__Activity__
When a line of the listing below has the string "DoxyCompactItemize" in it, copy that line.

__Supplied information__
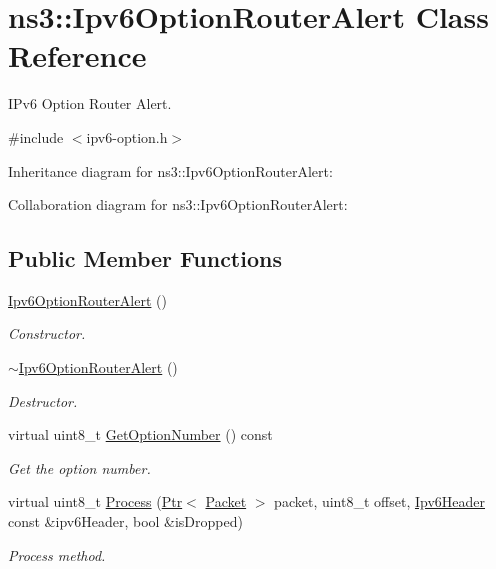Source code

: \hypertarget{classns3_1_1Ipv6OptionRouterAlert}{}\section{ns3\+:\+:Ipv6\+Option\+Router\+Alert Class Reference}
\label{classns3_1_1Ipv6OptionRouterAlert}


I\+Pv6 Option Router Alert.  




{\ttfamily \#include $<$ipv6-\/option.\+h$>$}



Inheritance diagram for ns3\+:\+:Ipv6\+Option\+Router\+Alert\+:


Collaboration diagram for ns3\+:\+:Ipv6\+Option\+Router\+Alert\+:
\subsection*{Public Member Functions}
\begin{DoxyCompactItemize}
\item 
\hyperlink{classns3_1_1Ipv6OptionRouterAlert_a85a46148c5099c458bcc7806404feed3}{Ipv6\+Option\+Router\+Alert} ()
\begin{DoxyCompactList}\small\item\em Constructor. \end{DoxyCompactList}\item 
\hyperlink{classns3_1_1Ipv6OptionRouterAlert_ae2c7bd2fe1c2856332f56a9ec12f9e0c}{$\sim$\+Ipv6\+Option\+Router\+Alert} ()
\begin{DoxyCompactList}\small\item\em Destructor. \end{DoxyCompactList}\item 
virtual uint8\+\_\+t \hyperlink{classns3_1_1Ipv6OptionRouterAlert_a105066f87724792f625f0c27adb39fd3}{Get\+Option\+Number} () const 
\begin{DoxyCompactList}\small\item\em Get the option number. \end{DoxyCompactList}\item 
virtual uint8\+\_\+t \hyperlink{classns3_1_1Ipv6OptionRouterAlert_a630eeabe5af3c83790a43f3960f6eb22}{Process} (\hyperlink{classns3_1_1Ptr}{Ptr}$<$ \hyperlink{classns3_1_1Packet}{Packet} $>$ packet, uint8\+\_\+t offset, \hyperlink{classns3_1_1Ipv6Header}{Ipv6\+Header} const \&ipv6\+Header, bool \&is\+Dropped)
\begin{DoxyCompactList}\small\item\em Process method. \end{DoxyCompactList}\end{DoxyCompactItemize}
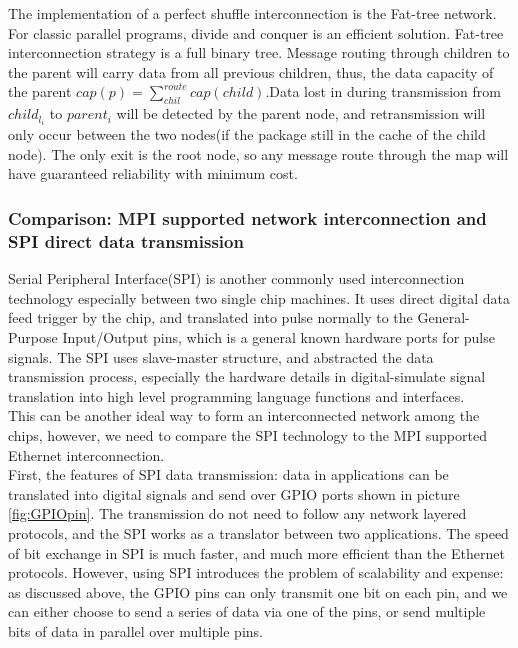 \documentclass[11pt,openright,a4paper]{report}
\begin{document}
The implementation of a perfect shuffle interconnection is the Fat-tree network. For classic parallel programs, divide and conquer is an efficient solution\cite{aho1974design}. Fat-tree interconnection strategy is a full binary tree. Message routing through children to the parent will carry data from all previous children, thus, the data capacity of the parent $cap(p)=\sum_{chil}^{route}cap(child)$.Data lost in during transmission from $child_{l_{i}}$ to $parent_{i}$ will be detected by the parent node, and retransmission will only occur between the two nodes(if the package still in the cache of the child node). The only exit is the root node, so any message route through the map will have guaranteed reliability with minimum cost.

\subsubsection{Comparison: MPI supported network interconnection and SPI direct data transmission}
Serial Peripheral Interface(SPI) is another commonly used interconnection technology especially between two single chip machines\cite{junger2007method}. It uses direct digital data feed trigger by the chip, and translated into pulse normally to the General-Purpose Input/Output pins, which is a general known hardware ports for pulse signals\cite{lin2008transmission}. The SPI uses slave-master structure, and abstracted the data transmission process, especially the hardware details in digital-simulate signal translation into high level programming language functions and interfaces.\\
This can be another ideal way to form an interconnected network among the chips, however, we need to compare the SPI technology to the MPI supported Ethernet interconnection.\\
First, the features of SPI data transmission: data in applications can be translated into digital signals and send over GPIO ports shown in picture \ref{fig:GPIOpin}. The transmission do not need to follow any network layered protocols, and the SPI works as a translator between two applications. The speed of bit exchange in SPI is much faster, and much more efficient than the Ethernet protocols. However, using SPI introduces the problem of scalability and expense: as discussed above, the GPIO pins can only transmit one bit on each pin, and we can either choose to send a series of data via one of the pins, or send multiple bits of data in parallel over multiple pins.\\
\end{document}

__Result__
\begin{DoxyCompactItemize}
\begin{DoxyCompactList}\small\item\em Process method. \end{DoxyCompactList}\end{DoxyCompactItemize}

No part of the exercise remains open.